VCs have been on the prowl in the space as early as 2012, investing, according to AgFunder, some $4 billion in farm robotics and mechanization.

Farm history keeps repeating itself through technology
In 1900 about a third of America’s population lived on farms; today, less than two percent. Mechanization brought tractors and combine harvesters that automated the manual labor formerly done by small armies of threshers and bundlers. Today, if one can muster up the hard-to-find picking and field labor, such armies represent 40 percent of a farm’s overhead.

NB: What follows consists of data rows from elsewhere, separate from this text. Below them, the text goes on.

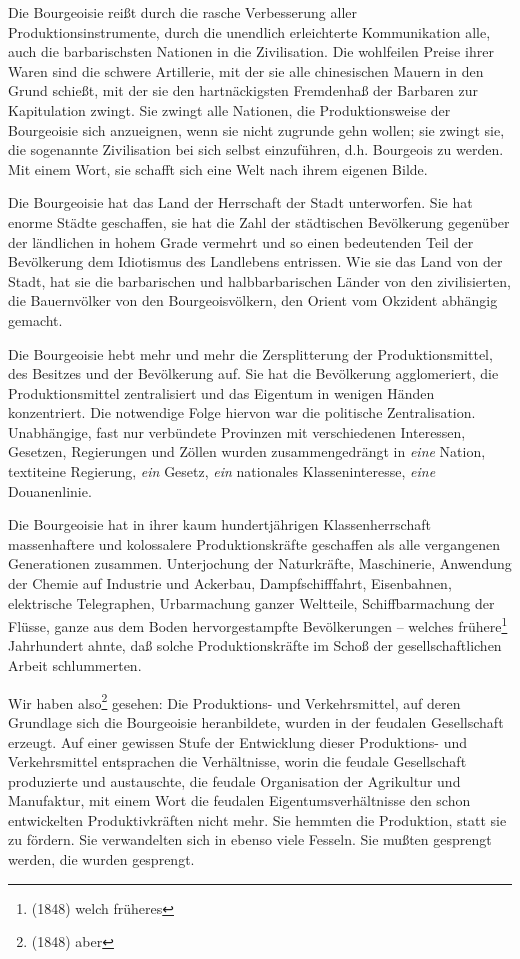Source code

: \documentclass[letterpaper]{article}
\begin{document}
Die Bourgeoisie reißt durch die rasche Verbesserung aller Produktionsinstrumente, durch die unendlich erleichterte Kommunikation alle, auch die barbarischsten Nationen in die Zivilisation. Die wohlfeilen Preise ihrer Waren sind die schwere Artillerie, mit der sie alle chinesischen Mauern in den Grund schießt, mit der sie den hartnäckigsten Fremdenhaß der Barbaren zur Kapitulation zwingt. Sie zwingt alle Nationen, die Produktionsweise der Bourgeoisie sich anzueignen, wenn sie nicht zugrunde gehn wollen; sie zwingt sie, die sogenannte Zivilisation bei sich selbst einzuführen, d.h. Bourgeois zu werden. Mit einem Wort, sie schafft sich eine Welt nach ihrem eigenen Bilde.

Die Bourgeoisie hat das Land der Herrschaft der Stadt unterworfen. Sie hat enorme Städte geschaffen, sie hat die Zahl der städtischen Bevölkerung gegenüber der ländlichen in hohem Grade vermehrt und so einen bedeutenden Teil der Bevölkerung dem Idiotismus des Landlebens entrissen. Wie sie das Land von der Stadt, hat sie die barbarischen und halbbarbarischen Länder von den zivilisierten, die Bauernvölker von den Bourgeoisvölkern, den Orient vom Okzident abhängig gemacht.

Die Bourgeoisie hebt mehr und mehr die Zersplitterung der Produktionsmittel, des Besitzes und der Bevölkerung auf. Sie hat die Bevölkerung agglomeriert, die Produktionsmittel zentralisiert und das Eigentum in wenigen Händen konzentriert. Die notwendige Folge hiervon war die politische Zentralisation. Unabhängige, fast nur verbündete Provinzen mit verschiedenen Interessen, Gesetzen, Regierungen und Zöllen wurden zusammengedrängt in \textit{eine} Nation, textit{eine} Regierung, \textit{ein} Gesetz, \textit{ein} nationales Klasseninteresse, \textit{eine} Douanenlinie.

Die Bourgeoisie hat in ihrer kaum hundertjährigen Klassenherrschaft massenhaftere und kolossalere Produktionskräfte geschaffen als alle vergangenen Generationen zusammen. Unterjochung der Naturkräfte, Maschinerie, Anwendung der Chemie auf Industrie und Ackerbau, Dampfschifffahrt, Eisenbahnen, elektrische Telegraphen, Urbarmachung ganzer Weltteile, Schiffbarmachung der Flüsse, ganze aus dem Boden hervorgestampfte Bevölkerungen – welches frühere\footnote{(1848) welch früheres} Jahrhundert ahnte, daß solche Produktionskräfte im Schoß der gesellschaftlichen Arbeit schlummerten.

Wir haben also\footnote{(1848) aber} gesehen: Die Produktions- und Verkehrsmittel, auf deren Grundlage sich die Bourgeoisie heranbildete, wurden in der feudalen Gesellschaft erzeugt. Auf einer gewissen Stufe der Entwicklung dieser Produktions- und Verkehrsmittel entsprachen die Verhältnisse, worin die feudale Gesellschaft produzierte und austauschte, die feudale Organisation der Agrikultur und Manufaktur, mit einem Wort die feudalen Eigentumsverhältnisse den schon entwickelten Produktivkräften nicht mehr. Sie hemmten die Produktion, statt sie zu fördern. Sie verwandelten sich in ebenso viele Fesseln. Sie mußten gesprengt werden, die wurden gesprengt.
\end{document}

Cyrus McCormick labored six weeks in his father’s blacksmith shop to produce his first reaper (his father had given up the attempt after years of trying). It sparked a revolution in agriculture. Previously, a skilled farmer at swinging a scythe could harvest two acres of grain in a day. With a reaper, one man with a horse could harvest large fields in a day.

With the help of deep-pocketed industry titans, modern-day McCormicks are in their labs carrying on the same revolution. They’re rolling out “reapers” for apples, strawberries, lettuce, and grapes, and farmers are finally liking what they see.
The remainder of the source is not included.